Dakwah puritan atau dakwah yang kencang mengkampanyekan pemurnian agama menjadi tren yang semakin menonjol dalam beberapa dekade terakhir di tengah masyarakat. Dakwah ini bertumpu pada upaya mengikis segala bentuk praktik keislaman yang dianggap menyimpang dari “kemurnian” ajaran Islam, yang sering diukur berdasarkan standar tekstual.

Pendekatan ini mengedepankan kritik tajam terhadap tradisi, budaya lokal, bahkan praktik keagamaan yang telah mengakar sejak lama dalam masyarakat. Alih-alih menjadi solusi atas tantangan dakwah di era modern, model dakwah puritan justru berpotensi menciptakan fragmentasi sosial dan kebangsaan kita. Dalam konteks Indonesia yang multikultural dan multireligius, pendekatan semacam ini tidak hanya tidak relevan, tapi juga kontraproduktif terhadap misi dakwah yang seharusnya menebar rahmat dan kedamaian.
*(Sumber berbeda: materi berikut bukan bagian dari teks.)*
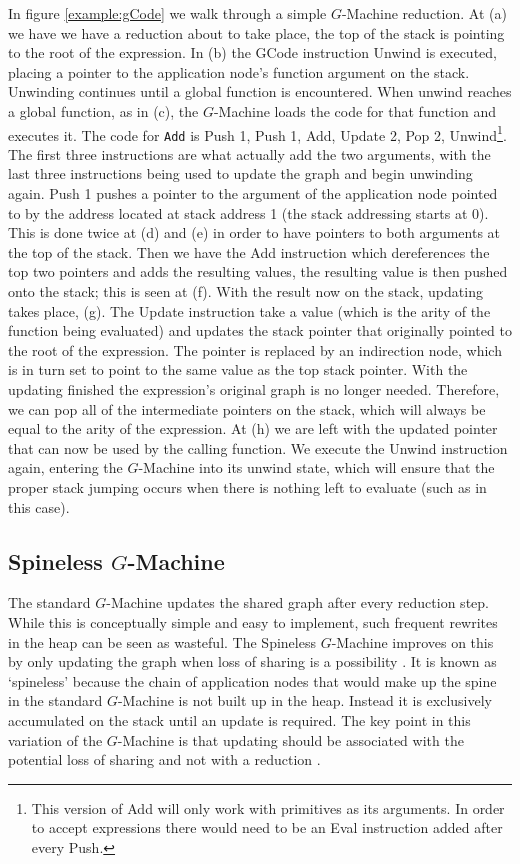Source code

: In figure \ref{example:gCode} we walk through a simple $G$-Machine reduction. 
At (a) we have we have a reduction about to take place, the top of the stack is
pointing to the root of the expression. In (b) the GCode instruction Unwind is
executed, placing a pointer to the application node's function argument on the
stack. Unwinding continues until a global function is encountered. 
When unwind reaches a global function, as in (c), the $G$-Machine loads
the code for that function and executes it. The code for \verb-Add- is Push 1,
Push 1, Add, Update 2, Pop 2, Unwind\footnote{This version of Add will only work
with primitives as its arguments. In order to accept expressions there would
need to be an Eval instruction added after every Push.}. 
The first three instructions are what
actually add the two arguments, with the last three instructions being used to
update the graph and begin unwinding again. Push 1 pushes a pointer to the
argument of the application node pointed to by the address located at stack
address 1 (the stack addressing starts at 0). This is done twice at (d)
and (e) in order to have pointers to both arguments at the top of the stack.
Then we have the Add instruction which dereferences the top two pointers and
adds the resulting values, the resulting value is then pushed onto the stack;
this is seen at (f). With the result now on the stack, updating takes place, (g). 
The Update instruction take a value (which is the arity of the function being
evaluated) and updates the stack pointer that originally pointed to the root of
the expression. The pointer is replaced by an indirection node, which is in turn
set to point to the same value as the top stack pointer. With the updating
finished the expression's original graph is no longer needed. Therefore, we can
pop all of the intermediate pointers on the stack, which will always be equal to
the arity of the expression. At (h) we are left with the updated pointer that
can now be used by the calling function. We execute the Unwind instruction again,
entering the $G$-Machine into its unwind state, which will ensure that the
proper stack jumping occurs when there is nothing left to evaluate (such as in
this case).

 \subsection{Spineless $G$-Machine}
    The standard $G$-Machine updates the shared graph after every reduction
step. While this is conceptually simple and easy to implement, such frequent
rewrites in the heap can be seen as wasteful. The Spineless
$G$-Machine improves on this by only updating the graph when loss of sharing is
a possibility \cite{burn1988spineless}. It is known as `spineless' because the 
chain of application nodes that would make up the spine in the standard 
$G$-Machine is not built up in the heap. Instead it is exclusively 
accumulated on the stack until an update is required. The key point in this
variation of the $G$-Machine is that updating should be associated with the
potential loss of sharing and not with a reduction \cite{burn1988spineless}.

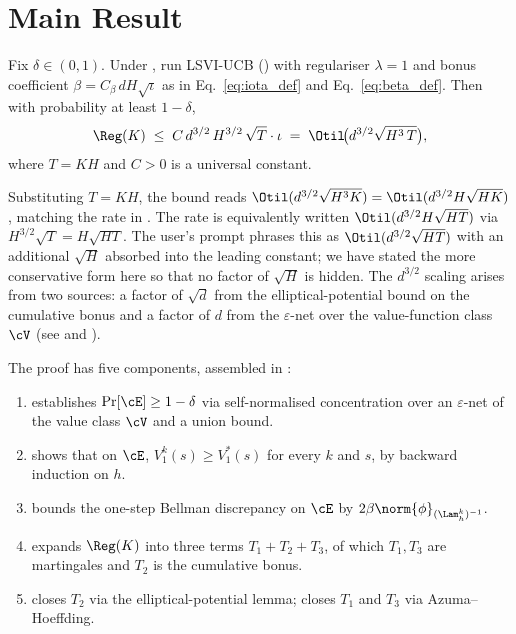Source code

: \section{Main Result}\label{sec:main}

\begin{theorem}\label{thm:main}
Fix $\delta \in (0, 1)$. Under , run LSVI-UCB () with regulariser $\lambda = 1$ and bonus coefficient $\beta = C_\beta \, d H \sqrt{\iota}$ as in Eq.~\eqref{eq:iota_def} and Eq.~\eqref{eq:beta_def}. Then with probability at least $1 - \delta$,
\begin{align}\label{eq:thm_main}
\Reg(K)
\;\le\;
C\, d^{3/2}\, H^{3/2} \, \sqrt{T} \cdot \iota
\;=\;
\Otil\!\bigl(d^{3/2} \sqrt{H^3 \, T}\bigr),
\end{align}
where $T = K H$ and $C > 0$ is a universal constant.
\end{theorem}

\begin{remark}\label{rem:rate_unpacking}
Substituting $T = K H$, the bound reads $\Otil(d^{3/2} \sqrt{H^3 K}) = \Otil(d^{3/2} H \sqrt{H K})$, matching the rate in \cite{jin2020provably}. The rate is equivalently written $\Otil(d^{3/2} H \sqrt{H T})$ via $H^{3/2}\sqrt T = H \sqrt{H T}$. The user's prompt phrases this as $\Otil(d^{3/2} \sqrt{H T})$ with an additional $\sqrt H$ absorbed into the leading constant; we have stated the more conservative form here so that no factor of $\sqrt H$ is hidden. The $d^{3/2}$ scaling arises from two sources: a factor of $\sqrt{d}$ from the elliptical-potential bound on the cumulative bonus and a factor of $d$ from the $\varepsilon$-net over the value-function class $\cV$ (see  and ).
\end{remark}

\begin{remark}\label{rem:proof_skeleton}
The proof has five components, assembled in :
\begin{enumerate}[label=(\arabic*), leftmargin=2em, itemsep=0.2em]
    \item {} establishes $\Pr[\cE] \ge 1 - \delta$ via self-normalised concentration over an $\varepsilon$-net of the value class $\cV$ and a union bound.
    \item {} shows that on $\cE$, $V_1^k(s) \ge V_1^*(s)$ for every $k$ and $s$, by backward induction on $h$.
    \item {} bounds the one-step Bellman discrepancy on $\cE$ by $2 \beta \norm{\phi}_{(\Lam_h^k)^{-1}}$.
    \item {} expands $\Reg(K)$ into three terms $T_1 + T_2 + T_3$, of which $T_1, T_3$ are martingales and $T_2$ is the cumulative bonus.
    \item {} closes $T_2$ via the elliptical-potential lemma;  closes $T_1$ and $T_3$ via Azuma--Hoeffding.
\end{enumerate}
\end{remark}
Indonesia bukanlah tanah kosong yang kemudian dihuni Islam dalam bentuknya yang steril. Islam datang ke Nusantara dengan proses kultural panjang yang sarat dengan dialog dan akomodasi terhadap realitas lokal. Walisongo, para ulama awal penyebar Islam di Jawa, tidak serta-merta menolak seluruh tradisi masyarakat lokal, melainkan melahirkan bentuk dakwah yang inklusif dan akomodatif terhadap budaya dan kearifan lokal di Nusantara. Proses inilah yang membuat Islam bisa berkembang secara damai dan berakar kuat di Indonesia.
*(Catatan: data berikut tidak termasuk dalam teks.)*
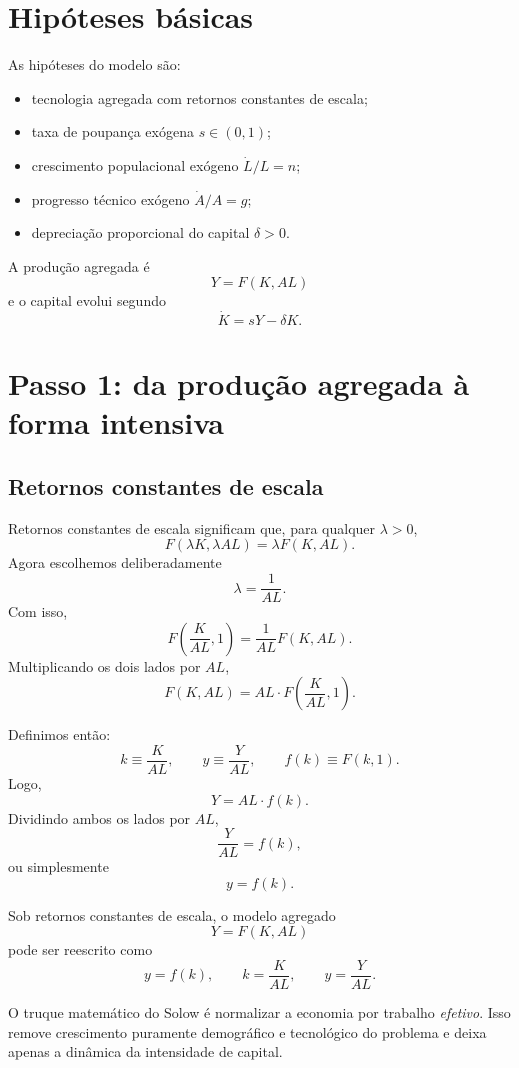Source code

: \documentclass[11pt,a4paper]{article}
\begin{document}
\section{Hip\'oteses b\'asicas}

As hip\'oteses do modelo s\~ao:
\begin{itemize}
  \item tecnologia agregada com retornos constantes de escala;
  \item taxa de poupan\c{c}a ex\'ogena \(s\in(0,1)\);
  \item crescimento populacional ex\'ogeno \(\dot L/L=n\);
  \item progresso t\'ecnico ex\'ogeno \(\dot A/A=g\);
  \item deprecia\c{c}\~ao proporcional do capital \(\delta>0\).
\end{itemize}

A produ\c{c}\~ao agregada \'e
\[
Y=F(K,AL)
\]
e o capital evolui segundo
\[
\dot K=sY-\delta K.
\]

\section{Passo 1: da produ\c{c}\~ao agregada \`a forma intensiva}

\subsection{Retornos constantes de escala}

Retornos constantes de escala significam que, para qualquer \(\lambda>0\),
\[
F(\lambda K,\lambda AL)=\lambda F(K,AL).
\]
Agora escolhemos deliberadamente
\[
\lambda=\frac{1}{AL}.
\]
Com isso,
\[
F\!\left(\frac{K}{AL},1\right)=\frac{1}{AL}F(K,AL).
\]
Multiplicando os dois lados por \(AL\),
\[
F(K,AL)=AL\cdot F\!\left(\frac{K}{AL},1\right).
\]

Definimos ent\~ao:
\[
k\equiv \frac{K}{AL},
\qquad
y\equiv \frac{Y}{AL},
\qquad
f(k)\equiv F(k,1).
\]
Logo,
\[
Y=AL\cdot f(k).
\]
Dividindo ambos os lados por \(AL\),
\[
\frac{Y}{AL}=f(k),
\]
ou simplesmente
\[
y=f(k).
\]

\begin{resultado}
Sob retornos constantes de escala, o modelo agregado
\[
Y=F(K,AL)
\]
pode ser reescrito como
\[
y=f(k),
\qquad
k=\frac{K}{AL},
\qquad
y=\frac{Y}{AL}.
\]
\end{resultado}

\begin{intuicao}
O truque matem\'atico do Solow \'e normalizar a economia por trabalho
\emph{efetivo}. Isso remove crescimento puramente demogr\'afico e tecnol\'ogico
do problema e deixa apenas a din\^amica da intensidade de capital.
\end{intuicao}
\end{document}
Namun, tren purifikasi muncul sebagai reaksi atas kekhawatiran akan dekadensi moral dan kemerosotan nilai-nilai Islam dalam kehidupan umat. Para pelakunya sering membawa semangat perlawanan terhadap apa yang mereka anggap sebagai “syirik”, “bid’ah”, atau “khurafat”. Dengan mengusung slogan kembali ke Al-Qur’an dan Sunnah secara literal, mereka mendorong umat untuk meninggalkan berbagai amalan lokal yang sudah menjadi bagian dari ekspresi keagamaan masyarakat. Praktik tahlilan, peringatan Maulid Nabi, ziarah kubur, bahkan salam kebangsaan pun dianggap sebagai penyimpangan dari ajaran Islam..

Model dakwah puritan ini sering dibumbui dengan nuansa konflik, baik verbal maupun simbolik. Dakwah yang seharusnya menjadi sarana penyatuan umat justru dijadikan sebagai alat penilaian benar-salah, masuk-surga atau masuk-neraka. Yang berbeda pandangan tak jarang dilabeli sesat atau kafir. Dalam banyak kasus, pendekatan ini bahkan membelah masyarakat menjadi dua kutub: yang dianggap  “benar” dan yang dianggap menyimpang.

Padahal, Indonesia sebagai bangsa sangat menjunjung tinggi nilai-nilai kebhinekaan. Konstitusi kita menjamin kebebasan beragama dan berkeyakinan, sekaligus memayungi ragam ekspresi religius yang sah selama tidak melanggar hukum dan merusak ketertiban umum. Spirit ini sejatinya sejalan dengan maqashid syariah (tujuan syariat) dalam Islam, yaitu menjaga agama, jiwa, akal, keturunan, dan harta. Dakwah yang menyasar pada pemurnian semata, tanpa mempertimbangkan konteks dan keberagaman, pada akhirnya akan bertabrakan dengan semangat toleransi dan hidup berdampingan yang menjadi nilai utama bangsa ini.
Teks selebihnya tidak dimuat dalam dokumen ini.